◆ **What the task asks**
Below are records; how many of their lines contain "solution"? Reply with the number and no other words.

═══ Data extract ═══

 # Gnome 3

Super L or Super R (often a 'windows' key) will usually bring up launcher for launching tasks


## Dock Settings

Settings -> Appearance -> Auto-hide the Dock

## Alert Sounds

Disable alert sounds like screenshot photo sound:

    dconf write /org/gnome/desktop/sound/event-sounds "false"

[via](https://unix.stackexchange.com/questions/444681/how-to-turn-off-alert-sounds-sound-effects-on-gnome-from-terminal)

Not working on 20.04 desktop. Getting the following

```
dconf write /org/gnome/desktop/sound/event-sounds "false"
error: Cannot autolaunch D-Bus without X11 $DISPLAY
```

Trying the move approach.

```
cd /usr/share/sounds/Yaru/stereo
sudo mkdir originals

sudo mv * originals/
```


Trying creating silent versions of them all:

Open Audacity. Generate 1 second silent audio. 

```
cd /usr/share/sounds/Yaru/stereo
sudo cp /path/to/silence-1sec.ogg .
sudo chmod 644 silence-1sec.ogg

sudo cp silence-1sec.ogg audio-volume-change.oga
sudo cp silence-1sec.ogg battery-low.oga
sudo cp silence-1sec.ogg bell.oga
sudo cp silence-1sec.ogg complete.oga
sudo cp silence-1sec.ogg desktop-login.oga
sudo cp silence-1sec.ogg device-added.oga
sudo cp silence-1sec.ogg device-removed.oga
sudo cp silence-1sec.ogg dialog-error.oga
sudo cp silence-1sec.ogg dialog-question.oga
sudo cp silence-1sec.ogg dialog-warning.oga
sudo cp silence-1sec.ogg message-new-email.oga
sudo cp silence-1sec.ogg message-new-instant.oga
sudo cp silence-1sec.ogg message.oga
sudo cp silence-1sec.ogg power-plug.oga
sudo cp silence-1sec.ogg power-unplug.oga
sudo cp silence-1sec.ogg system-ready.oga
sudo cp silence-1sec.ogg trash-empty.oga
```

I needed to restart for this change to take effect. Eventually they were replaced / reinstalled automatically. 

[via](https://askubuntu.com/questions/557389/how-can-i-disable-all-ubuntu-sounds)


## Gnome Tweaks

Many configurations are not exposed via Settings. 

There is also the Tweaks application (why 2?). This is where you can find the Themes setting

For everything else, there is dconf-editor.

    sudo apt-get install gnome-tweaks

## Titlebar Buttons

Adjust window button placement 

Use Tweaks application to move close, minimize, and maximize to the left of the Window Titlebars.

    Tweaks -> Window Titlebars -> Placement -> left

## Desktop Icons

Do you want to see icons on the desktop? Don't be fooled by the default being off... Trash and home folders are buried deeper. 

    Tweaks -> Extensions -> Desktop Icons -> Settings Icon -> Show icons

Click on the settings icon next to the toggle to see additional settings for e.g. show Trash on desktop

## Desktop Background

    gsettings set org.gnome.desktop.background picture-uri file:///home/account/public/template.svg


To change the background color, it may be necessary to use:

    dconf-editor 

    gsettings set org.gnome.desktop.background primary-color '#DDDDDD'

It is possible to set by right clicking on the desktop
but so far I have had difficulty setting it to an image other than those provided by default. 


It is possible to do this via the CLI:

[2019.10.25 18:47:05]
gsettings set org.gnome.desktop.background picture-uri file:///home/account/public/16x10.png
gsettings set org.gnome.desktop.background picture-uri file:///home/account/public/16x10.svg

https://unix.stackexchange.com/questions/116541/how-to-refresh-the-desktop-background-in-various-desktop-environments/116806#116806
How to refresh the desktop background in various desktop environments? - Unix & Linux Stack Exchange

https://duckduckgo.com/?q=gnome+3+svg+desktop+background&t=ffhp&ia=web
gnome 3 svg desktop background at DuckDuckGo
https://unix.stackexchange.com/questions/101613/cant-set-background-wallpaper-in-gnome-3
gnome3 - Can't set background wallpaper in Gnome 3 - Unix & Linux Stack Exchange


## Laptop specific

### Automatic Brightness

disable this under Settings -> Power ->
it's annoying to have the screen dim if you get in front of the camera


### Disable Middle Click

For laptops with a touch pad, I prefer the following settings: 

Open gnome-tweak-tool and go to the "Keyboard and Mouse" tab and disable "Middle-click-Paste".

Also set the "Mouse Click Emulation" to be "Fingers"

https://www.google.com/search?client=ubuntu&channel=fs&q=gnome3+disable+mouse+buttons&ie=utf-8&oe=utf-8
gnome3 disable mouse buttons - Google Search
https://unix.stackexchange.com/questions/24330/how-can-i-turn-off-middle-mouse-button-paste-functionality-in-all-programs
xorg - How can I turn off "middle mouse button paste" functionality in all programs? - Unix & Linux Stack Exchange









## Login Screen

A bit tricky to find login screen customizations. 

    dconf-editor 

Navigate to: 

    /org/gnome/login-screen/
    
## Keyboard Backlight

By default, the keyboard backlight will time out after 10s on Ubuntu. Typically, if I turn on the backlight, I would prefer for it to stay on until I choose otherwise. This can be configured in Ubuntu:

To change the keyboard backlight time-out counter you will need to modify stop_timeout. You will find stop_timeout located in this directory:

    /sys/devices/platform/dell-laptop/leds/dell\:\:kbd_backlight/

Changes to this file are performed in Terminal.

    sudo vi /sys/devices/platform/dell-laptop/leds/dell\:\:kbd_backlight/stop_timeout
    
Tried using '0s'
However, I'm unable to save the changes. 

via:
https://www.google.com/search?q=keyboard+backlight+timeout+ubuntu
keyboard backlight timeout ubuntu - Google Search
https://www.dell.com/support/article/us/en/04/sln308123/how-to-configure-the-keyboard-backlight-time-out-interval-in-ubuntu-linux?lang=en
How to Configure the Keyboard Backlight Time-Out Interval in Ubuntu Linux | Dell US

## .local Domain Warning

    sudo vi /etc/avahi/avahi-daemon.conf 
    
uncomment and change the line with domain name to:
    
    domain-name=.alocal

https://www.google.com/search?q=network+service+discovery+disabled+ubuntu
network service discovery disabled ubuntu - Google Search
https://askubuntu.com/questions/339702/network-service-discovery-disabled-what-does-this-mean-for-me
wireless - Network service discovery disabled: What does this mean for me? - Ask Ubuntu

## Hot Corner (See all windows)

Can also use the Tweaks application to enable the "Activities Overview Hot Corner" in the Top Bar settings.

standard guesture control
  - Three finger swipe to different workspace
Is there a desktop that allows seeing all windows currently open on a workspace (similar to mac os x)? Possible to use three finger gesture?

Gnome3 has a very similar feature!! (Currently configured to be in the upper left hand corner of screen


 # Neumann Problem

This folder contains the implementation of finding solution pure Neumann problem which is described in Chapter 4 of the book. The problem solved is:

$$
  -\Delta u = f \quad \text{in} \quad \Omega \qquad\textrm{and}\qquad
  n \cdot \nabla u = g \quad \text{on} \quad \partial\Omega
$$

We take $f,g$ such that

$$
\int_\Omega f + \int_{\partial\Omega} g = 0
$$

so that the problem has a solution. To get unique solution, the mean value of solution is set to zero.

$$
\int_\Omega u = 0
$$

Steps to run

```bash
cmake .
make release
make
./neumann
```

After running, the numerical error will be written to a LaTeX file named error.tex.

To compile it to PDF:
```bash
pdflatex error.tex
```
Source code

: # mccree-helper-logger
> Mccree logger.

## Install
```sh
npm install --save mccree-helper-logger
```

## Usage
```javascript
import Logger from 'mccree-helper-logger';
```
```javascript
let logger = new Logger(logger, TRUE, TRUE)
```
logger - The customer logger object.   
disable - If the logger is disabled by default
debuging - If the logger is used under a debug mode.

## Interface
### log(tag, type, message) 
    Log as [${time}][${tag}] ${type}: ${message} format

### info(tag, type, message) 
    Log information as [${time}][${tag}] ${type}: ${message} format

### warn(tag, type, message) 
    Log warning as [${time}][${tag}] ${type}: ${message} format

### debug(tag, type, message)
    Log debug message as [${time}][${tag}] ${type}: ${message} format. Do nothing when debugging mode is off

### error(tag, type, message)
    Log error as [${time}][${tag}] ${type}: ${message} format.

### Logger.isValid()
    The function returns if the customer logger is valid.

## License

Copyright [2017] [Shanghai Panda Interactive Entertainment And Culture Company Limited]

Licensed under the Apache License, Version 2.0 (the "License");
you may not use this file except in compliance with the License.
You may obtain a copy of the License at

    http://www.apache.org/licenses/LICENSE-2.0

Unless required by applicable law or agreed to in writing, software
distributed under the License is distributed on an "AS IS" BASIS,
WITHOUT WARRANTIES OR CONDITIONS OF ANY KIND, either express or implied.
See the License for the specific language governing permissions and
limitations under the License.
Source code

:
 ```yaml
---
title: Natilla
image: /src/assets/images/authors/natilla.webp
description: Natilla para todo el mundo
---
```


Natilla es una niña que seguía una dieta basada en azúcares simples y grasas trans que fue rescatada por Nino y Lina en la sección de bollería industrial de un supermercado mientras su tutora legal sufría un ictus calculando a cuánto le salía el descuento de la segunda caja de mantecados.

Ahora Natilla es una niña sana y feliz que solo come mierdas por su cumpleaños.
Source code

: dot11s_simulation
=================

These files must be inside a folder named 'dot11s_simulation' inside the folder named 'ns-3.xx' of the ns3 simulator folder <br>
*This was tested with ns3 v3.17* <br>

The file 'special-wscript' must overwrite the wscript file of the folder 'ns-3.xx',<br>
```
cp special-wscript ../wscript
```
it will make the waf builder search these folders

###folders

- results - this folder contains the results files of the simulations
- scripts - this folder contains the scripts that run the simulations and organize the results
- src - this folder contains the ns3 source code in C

═══

◆ **Result of the task**
2